Dr. S. Kumar & Ors. Vs. S. Ramalingam-16/07/19

Easement of necessity-The argument that right of easement stands extinguished once the easement of necessity comes to an end is not applicable if the rights of the parties arise out of a sale deed and the rights of the parties have to be adjudicated upon as they exist on the date of filing of the suit. The subsequent events of inheritance vesting the property in the same person will not take away the easement right. The appellants have been granted right to use passage in the sale deed. Thus, it is not easement of necessity but it is right granted by the sale deed therefore, such right will not be extinguished in terms of Section 41 of the Indian Easements Act, 1882.

ACTS: Section 48 of the Transfer of Property Act, 1882 read with Section 41 of the Indian Easements Act, 1882

FROM: High Court of Judicature at Madras

SUPREME COURT OF INDA

Dr. S. Kumar & Ors. Vs. S. Ramalingam

[Civil Appeal Nos. 8628-8629 of 2009]

HEMANT GUPTA, J.

1. The defendants are in appeal aggrieved against the judgment and decree passed by the High Court of Judicature at Madras on March 6, 2007, whereby judgment and decree passed by the First Appellate Court was not interfered with in the second appeal.

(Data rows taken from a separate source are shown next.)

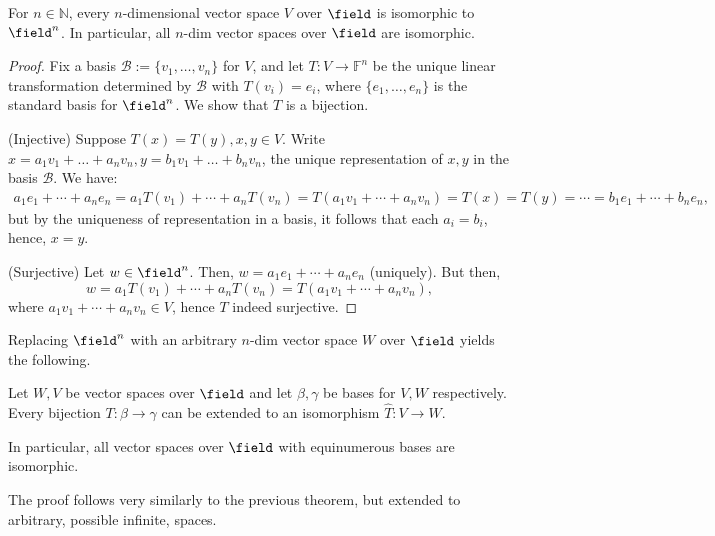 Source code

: \begin{theorem}
    For $n \in \mathbb{N}$, every $n$-dimensional vector space $V$ over $\field$ is isomorphic to $\field^n$. In particular, all $n$-dim vector spaces over $\field$ are isomorphic.
\end{theorem}
\begin{proof}
    Fix a basis $\mathcal{B} := \{v_1, \dots, v_n\}$ for $V$, and let $T: V \to \mathbb{F}^n$ be the unique linear transformation determined by $\mathcal{B}$ with $T(v_i) = e_i$, where $\{e_1, \dots, e_n\}$ is the standard basis for $\field^n$. We show that $T$ is a bijection.

    \noindent(Injective) Suppose $T(x) = T(y), x, y \in V$. Write $x = a_1 v_1 +\dots + a_n v_n, y = b_1 v_1 + \dots + b_n v_n$, the unique representation of $x, y$ in the basis $\mathcal{B}$. We have: \begin{align*}
        a_1 e_1 + \cdots + a_n e_n = a_1T(v_1) + \cdots + a_n T(v_n) = T(a_1v_1 + \cdots + a_n v_n) = T(x) = T(y) = \cdots = b_1 e_1 + \cdots + b_n e_n,
    \end{align*}
    but by the uniqueness of representation in a basis, it follows that each $a_i = b_i$, hence, $x = y$.

    \noindent(Surjective) Let $w \in \field^n$. Then, $w = a_1 e_1 + \cdots + a_n e_n$ (uniquely). But then, \[
    w = a_1T(v_1) + \cdots + a_nT(v_n) = T(a_1 v_1 + \cdots + a_n v_n),    
    \]
    where $a_1 v_1 + \cdots + a_n v_n \in V$, hence $T$ indeed surjective.
\end{proof}
\begin{remark}
    Replacing $\field^n$ with an arbitrary $n$-dim vector space $W$ over $\field$ yields the following.
\end{remark}

\begin{theorem}
    Let $W, V$ be vector spaces over $\field$ and let $\beta, \gamma$ be bases for $V, W$ respectively. Every bijection $T : \beta \to \gamma$ can be extended to an isomorphism $\hat{T} : V \to W$.

    In particular, all vector spaces over $\field$ with equinumerous bases are isomorphic.
\end{theorem}

\begin{remark}
    The proof follows very similarly to the previous theorem, but extended to arbitrary, possible infinite, spaces.
\end{remark}

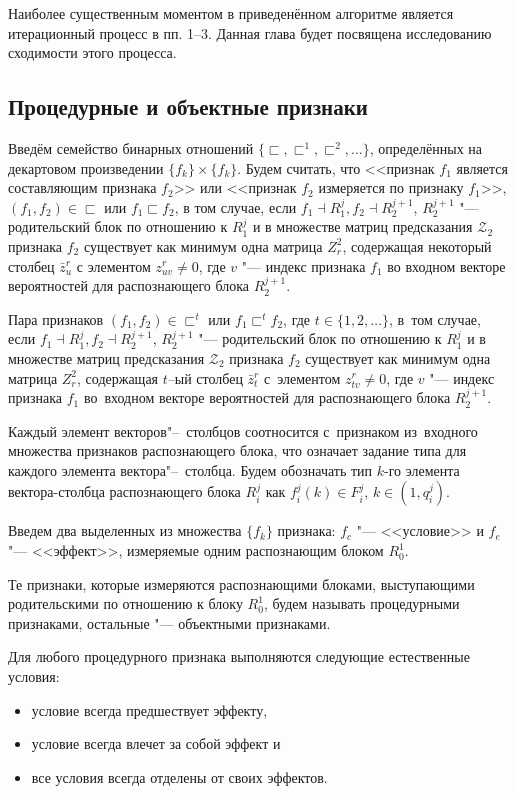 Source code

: Наиболее существенным моментом в приведенённом алгоритме является итерационный процесс в пп. 1--3. Данная глава будет посвящена исследованию сходимости этого процесса.

\subsection{Процедурные и объектные признаки}

Введём семейство бинарных отношений $\{\sqsubset,\sqsubset^1,\sqsubset^2,\dots\}$, определённых на декартовом произведении $\{f_k\}\times \{f_k\}$. Будем считать, что <<признак $f_1$ является составляющим признака $f_2$>> или <<признак $f_2$ измеряется по признаку $f_1$>>, $(f_1,f_2 )\in\sqsubset$ или $f_1\sqsubset f_2$, в том случае, если $f_1\dashv R_1^j, f_2\dashv R_2^{j+1}$, $R_2^{j+1}$ "--- родительский блок по отношению к $R_1^j$ и в множестве матриц предсказания $\mathcal Z_2$ признака $f_2$ существует как минимум одна матрица $Z_r^2$, содержащая некоторый столбец $\bar z_u^r$ с элементом $z_{uv}^r\not=0$, где $v$ "--- индекс признака $f_1$ во входном векторе вероятностей для распознающего блока $R_2^{j+1}$.

Пара признаков $(f_1,f_2)\in\sqsubset^t$ или $f_1\sqsubset^t f_2$, где $t\in\{1,2,\dots\}$, в~том случае, если $f_1\dashv R_1^j, f_2\dashv R_2^{j+1}$, $R_2^{j+1}$ "--- родительский блок по отношению к $R_1^j$ и в множестве матриц предсказания $\mathcal Z_2$ признака $f_2$ существует как минимум одна матрица $Z_r^2$, содержащая $t$–ый столбец $\bar z_t^r$ с~элементом $z_{tv}^r\not=0$, где $v$ "--- индекс признака $f_1$ во~входном векторе вероятностей для распознающего блока $R_2^{j+1}$.

Каждый элемент векторов"--~столбцов соотносится с~признаком из~входного множества признаков распознающего блока, что означает задание типа для каждого элемента вектора"--~столбца. Будем обозначать тип $k$-го элемента вектора-столбца распознающего блока $R_i^j$ как $f_i^j(k)\in F_i^j$, $k\in(1,q_i^j)$. 

Введем два выделенных из множества $\{f_k\}$ признака: $f_c$ "--- <<условие>> и $f_e$ "--- <<эффект>>, измеряемые одним распознающим блоком $R_0^1$.
\begin{Def}
	Те признаки, которые измеряются распознающими блоками, выступающими родительскими по отношению к блоку $R_0^1$, будем называть процедурными признаками, остальные "--- объектными признаками.
\end{Def}
Для любого процедурного признака выполняются следующие естественные условия:
\begin{itemize}
	\item условие всегда предшествует эффекту,
	\item условие всегда влечет за собой эффект и
	\item все условия всегда отделены от своих эффектов.
\end{itemize}

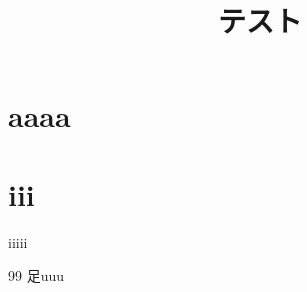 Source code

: \documentclass[a4j,epsf,twocolumn]{jarticle}
\title{テスト}
\begin{document}
    \section{aaaa}

    \section{iii}
        iiiii

    \begin{thebibliography}{99}
         足uuu
    \end{thebibliography}
\end{document}
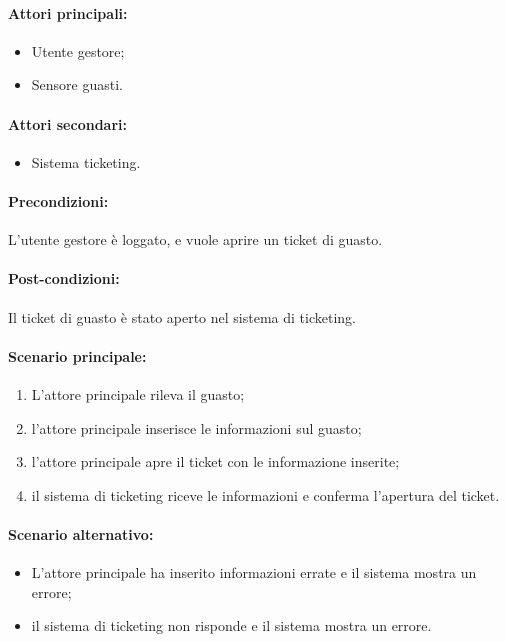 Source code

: \paragraph{Attori principali:}
\begin{itemize}
    \item Utente gestore;
    \item Sensore guasti.
\end{itemize}

\paragraph{Attori secondari:}
\begin{itemize}
    \item Sistema ticketing.
\end{itemize}

\paragraph{Precondizioni:}
L'utente gestore è loggato, e vuole aprire un ticket di guasto.

\paragraph{Post-condizioni:}
Il ticket di guasto è stato aperto nel sistema di ticketing.

\paragraph{Scenario principale:}
\begin{enumerate}
    \item L'attore principale rileva il guasto;
    \item l'attore principale inserisce le informazioni sul guasto;
    \item l'attore principale apre il ticket con le informazione inserite;
    \item il sistema di ticketing riceve le informazioni e conferma l'apertura del ticket.
\end{enumerate}

\paragraph{Scenario alternativo:}
\begin{itemize}
    \item L'attore principale ha inserito informazioni errate e il sistema mostra un errore;
    \item il sistema di ticketing non risponde e il sistema mostra un errore.
\end{itemize}


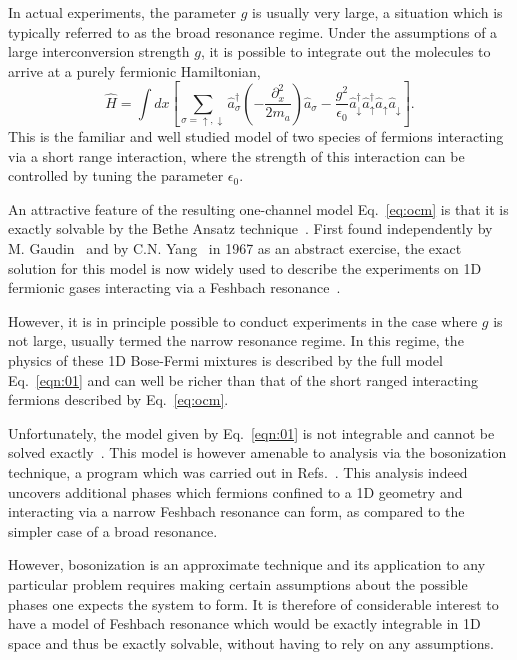 \documentclass[aps,pra,
superscriptaddress,
reprint,twocolumn,preprintnumbers,
amsmath,amssymb,
nofootinbib]{revtex4-1}
\begin{document}
In actual experiments, the parameter $g$ is usually very large, a situation which is typically referred to as the broad resonance regime. Under the assumptions of a large interconversion strength $g$, it is possible to integrate out the molecules to arrive at a purely fermionic Hamiltonian,
\begin{equation} \label{eq:ocm}  \hat H = \int dx \left[ \sum_{\sigma=\uparrow, \downarrow} \hat{a}_\sigma^\dagger \left(- \frac{\partial^2_x }{2m_a} \right) \hat{a}_\sigma - \frac{g^2}{\epsilon_0} \hat{a}^\dagger_{\downarrow}
\hat{a}^\dagger_{\uparrow} \hat{a}_\uparrow \hat{a}_\downarrow
\right].
\end{equation}
This is the familiar and well studied model of two species of fermions interacting via a short range interaction, where the strength of this interaction can be controlled by tuning the parameter $\epsilon_0$. 

An attractive feature of the resulting one-channel model Eq.~\eqref{eq:ocm} is that it is exactly solvable by the Bethe Ansatz technique~\cite{Bethe1931}. First found independently by M. Gaudin~\cite{Gaudin1967a,Gaudin1967b} and by C.N. Yang~\cite{Yang1967} in 1967 as an abstract exercise, the exact solution for this model is now widely used to describe the experiments on 1D fermionic gases interacting via a Feshbach resonance~\cite{Fuchs2004,Tokatly2004}.

However, it is in principle possible to conduct experiments in the case where $g$ is not large, usually termed the narrow resonance regime. In this regime, the physics of these 1D Bose-Fermi mixtures is described by 
the full model Eq.~\eqref{eqn:01} and can well be richer than that of the short ranged interacting fermions described by Eq.~\eqref{eq:ocm}. 

Unfortunately, the model given by Eq.~\eqref{eqn:01} is not integrable and cannot be solved exactly~\cite{Gurarie2006}. This model is however amenable to analysis via the bosonization technique, a program which was carried out in Refs.~\cite{Sheehy2005, Citro2006}. This analysis indeed uncovers additional phases which fermions confined to a 1D geometry and interacting via a narrow Feshbach resonance can form, as compared to the simpler case of a broad resonance. 

However, bosonization is an approximate technique and its application to any particular problem requires making certain assumptions about the possible phases one expects the system to form. It is therefore of considerable interest to have a model of Feshbach resonance which would be exactly integrable in 1D space and thus be exactly solvable, without having to rely on any assumptions. 
\end{document}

2. The plaintiff – respondent filed two suits, firstly, OS No. 2251 of 1985 claiming an injunction against the defendants from using a pathway shown as A B C D in the plaint and claiming exclusive right to use the said path. Another suit OS No. 9158 of 1986 was filed restraining the defendants from preventing the plaintiff from using the pathway to reach their land E F G H.

3. The learned trial court dismissed the suits on April 22, 1991 holding the defendants have right of necessity of access to their property over the pathway A B C D in the first suit. However, the First Appellate Court allowed the appeal on September 16, 1993 and granted injunction as prayed holding that there is no necessity of easement as the said defendant has access from the property of her husband which is on Mowbrays Road. The High Court has maintained the judgment and decree of the First Appellate Court vide judgment dated March 6, 2007.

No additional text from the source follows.